Materials provided:
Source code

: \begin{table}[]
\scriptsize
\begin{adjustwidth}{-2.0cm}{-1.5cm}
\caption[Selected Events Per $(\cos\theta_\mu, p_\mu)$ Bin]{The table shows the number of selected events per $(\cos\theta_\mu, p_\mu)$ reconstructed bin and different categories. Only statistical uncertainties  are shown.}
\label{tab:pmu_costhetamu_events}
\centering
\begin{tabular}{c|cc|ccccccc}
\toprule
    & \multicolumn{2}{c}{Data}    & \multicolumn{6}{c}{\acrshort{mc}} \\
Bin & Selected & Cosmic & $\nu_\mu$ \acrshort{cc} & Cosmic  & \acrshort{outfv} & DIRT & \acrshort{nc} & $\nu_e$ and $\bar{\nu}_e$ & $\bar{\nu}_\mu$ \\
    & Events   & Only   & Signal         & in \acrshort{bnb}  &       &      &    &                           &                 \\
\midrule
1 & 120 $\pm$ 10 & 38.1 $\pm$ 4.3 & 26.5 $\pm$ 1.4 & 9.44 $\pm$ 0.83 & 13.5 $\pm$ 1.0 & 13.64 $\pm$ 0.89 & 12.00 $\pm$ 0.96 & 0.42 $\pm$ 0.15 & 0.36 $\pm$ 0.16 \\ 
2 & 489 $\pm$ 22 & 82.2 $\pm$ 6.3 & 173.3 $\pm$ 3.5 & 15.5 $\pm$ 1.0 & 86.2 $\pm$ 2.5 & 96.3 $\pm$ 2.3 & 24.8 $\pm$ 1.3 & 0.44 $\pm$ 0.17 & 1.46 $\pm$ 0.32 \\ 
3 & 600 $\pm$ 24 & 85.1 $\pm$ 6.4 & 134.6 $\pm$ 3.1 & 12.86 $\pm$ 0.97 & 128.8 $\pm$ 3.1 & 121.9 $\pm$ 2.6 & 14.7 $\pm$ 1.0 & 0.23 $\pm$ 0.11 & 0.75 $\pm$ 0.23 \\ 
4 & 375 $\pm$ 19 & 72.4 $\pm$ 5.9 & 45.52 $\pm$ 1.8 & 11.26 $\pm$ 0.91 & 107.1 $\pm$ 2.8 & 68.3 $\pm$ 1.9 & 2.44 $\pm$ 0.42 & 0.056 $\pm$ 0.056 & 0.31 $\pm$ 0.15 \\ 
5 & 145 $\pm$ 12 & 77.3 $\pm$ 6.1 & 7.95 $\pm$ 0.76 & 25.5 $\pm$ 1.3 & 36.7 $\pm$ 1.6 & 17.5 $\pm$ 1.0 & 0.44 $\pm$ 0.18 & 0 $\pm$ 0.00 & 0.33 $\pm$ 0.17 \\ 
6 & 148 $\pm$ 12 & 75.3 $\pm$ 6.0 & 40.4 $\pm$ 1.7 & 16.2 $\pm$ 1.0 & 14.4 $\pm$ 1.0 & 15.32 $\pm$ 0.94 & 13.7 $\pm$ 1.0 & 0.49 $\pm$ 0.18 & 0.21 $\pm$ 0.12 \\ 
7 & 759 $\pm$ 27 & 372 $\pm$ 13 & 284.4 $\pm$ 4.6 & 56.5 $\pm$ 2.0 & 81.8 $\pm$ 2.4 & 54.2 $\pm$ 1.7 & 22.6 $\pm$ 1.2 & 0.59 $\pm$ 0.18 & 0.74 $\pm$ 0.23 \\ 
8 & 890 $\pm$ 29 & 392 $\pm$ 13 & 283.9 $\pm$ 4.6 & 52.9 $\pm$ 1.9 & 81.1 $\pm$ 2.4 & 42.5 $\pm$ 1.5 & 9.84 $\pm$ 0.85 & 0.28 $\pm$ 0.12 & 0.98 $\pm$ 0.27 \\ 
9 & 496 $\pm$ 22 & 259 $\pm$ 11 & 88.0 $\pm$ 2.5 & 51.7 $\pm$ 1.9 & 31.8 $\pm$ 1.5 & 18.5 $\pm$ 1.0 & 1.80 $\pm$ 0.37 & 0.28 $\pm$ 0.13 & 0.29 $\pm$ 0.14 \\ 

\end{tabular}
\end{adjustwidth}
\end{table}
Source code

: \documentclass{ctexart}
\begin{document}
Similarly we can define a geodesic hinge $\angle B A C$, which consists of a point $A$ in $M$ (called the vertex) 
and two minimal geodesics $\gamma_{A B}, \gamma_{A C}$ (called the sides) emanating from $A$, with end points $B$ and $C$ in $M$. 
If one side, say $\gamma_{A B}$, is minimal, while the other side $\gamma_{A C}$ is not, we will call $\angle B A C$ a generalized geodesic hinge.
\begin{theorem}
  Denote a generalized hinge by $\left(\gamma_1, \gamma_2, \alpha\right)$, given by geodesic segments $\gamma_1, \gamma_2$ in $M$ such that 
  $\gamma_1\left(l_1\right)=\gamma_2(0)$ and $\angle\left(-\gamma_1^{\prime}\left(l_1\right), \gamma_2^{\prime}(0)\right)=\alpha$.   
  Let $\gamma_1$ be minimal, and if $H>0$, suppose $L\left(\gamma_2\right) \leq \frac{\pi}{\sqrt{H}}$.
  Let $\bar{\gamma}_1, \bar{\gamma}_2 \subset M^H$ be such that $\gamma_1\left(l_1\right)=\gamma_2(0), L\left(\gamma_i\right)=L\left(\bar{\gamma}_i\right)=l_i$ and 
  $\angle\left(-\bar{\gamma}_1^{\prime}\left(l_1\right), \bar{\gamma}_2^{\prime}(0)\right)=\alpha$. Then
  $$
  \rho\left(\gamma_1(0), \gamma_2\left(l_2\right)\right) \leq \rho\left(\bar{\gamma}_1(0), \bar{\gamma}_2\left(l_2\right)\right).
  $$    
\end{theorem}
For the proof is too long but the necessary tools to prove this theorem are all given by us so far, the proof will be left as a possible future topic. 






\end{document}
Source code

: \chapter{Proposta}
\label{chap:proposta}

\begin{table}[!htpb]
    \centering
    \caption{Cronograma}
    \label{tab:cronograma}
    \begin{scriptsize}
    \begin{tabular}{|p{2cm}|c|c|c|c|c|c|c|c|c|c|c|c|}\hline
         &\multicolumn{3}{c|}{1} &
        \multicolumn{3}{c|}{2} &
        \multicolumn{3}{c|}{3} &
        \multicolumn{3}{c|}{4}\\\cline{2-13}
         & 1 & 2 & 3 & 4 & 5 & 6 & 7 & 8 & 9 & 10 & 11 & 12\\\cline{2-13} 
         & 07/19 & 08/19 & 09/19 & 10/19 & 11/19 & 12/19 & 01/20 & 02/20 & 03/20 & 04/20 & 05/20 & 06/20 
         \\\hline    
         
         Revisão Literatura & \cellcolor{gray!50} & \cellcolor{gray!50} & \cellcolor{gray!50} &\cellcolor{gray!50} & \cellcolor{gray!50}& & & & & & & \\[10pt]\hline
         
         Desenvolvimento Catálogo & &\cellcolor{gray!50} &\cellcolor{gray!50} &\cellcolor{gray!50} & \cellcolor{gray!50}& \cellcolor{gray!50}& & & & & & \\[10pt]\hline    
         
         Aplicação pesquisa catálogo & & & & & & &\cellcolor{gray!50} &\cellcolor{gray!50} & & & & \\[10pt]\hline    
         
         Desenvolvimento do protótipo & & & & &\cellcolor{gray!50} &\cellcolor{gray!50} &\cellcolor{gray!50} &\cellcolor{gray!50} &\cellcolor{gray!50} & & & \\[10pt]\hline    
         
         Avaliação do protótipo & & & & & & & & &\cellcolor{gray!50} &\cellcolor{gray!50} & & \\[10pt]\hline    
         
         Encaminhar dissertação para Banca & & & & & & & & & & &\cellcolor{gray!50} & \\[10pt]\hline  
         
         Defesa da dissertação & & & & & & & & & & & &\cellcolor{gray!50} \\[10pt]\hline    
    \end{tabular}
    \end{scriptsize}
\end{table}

Try it:
When the word "tabular" appears in a line of the listing, pull that line out.

Task output:
\begin{tabular}{c|cc|ccccccc}
\end{tabular}
    \begin{tabular}{|p{2cm}|c|c|c|c|c|c|c|c|c|c|c|c|}\hline
    \end{tabular}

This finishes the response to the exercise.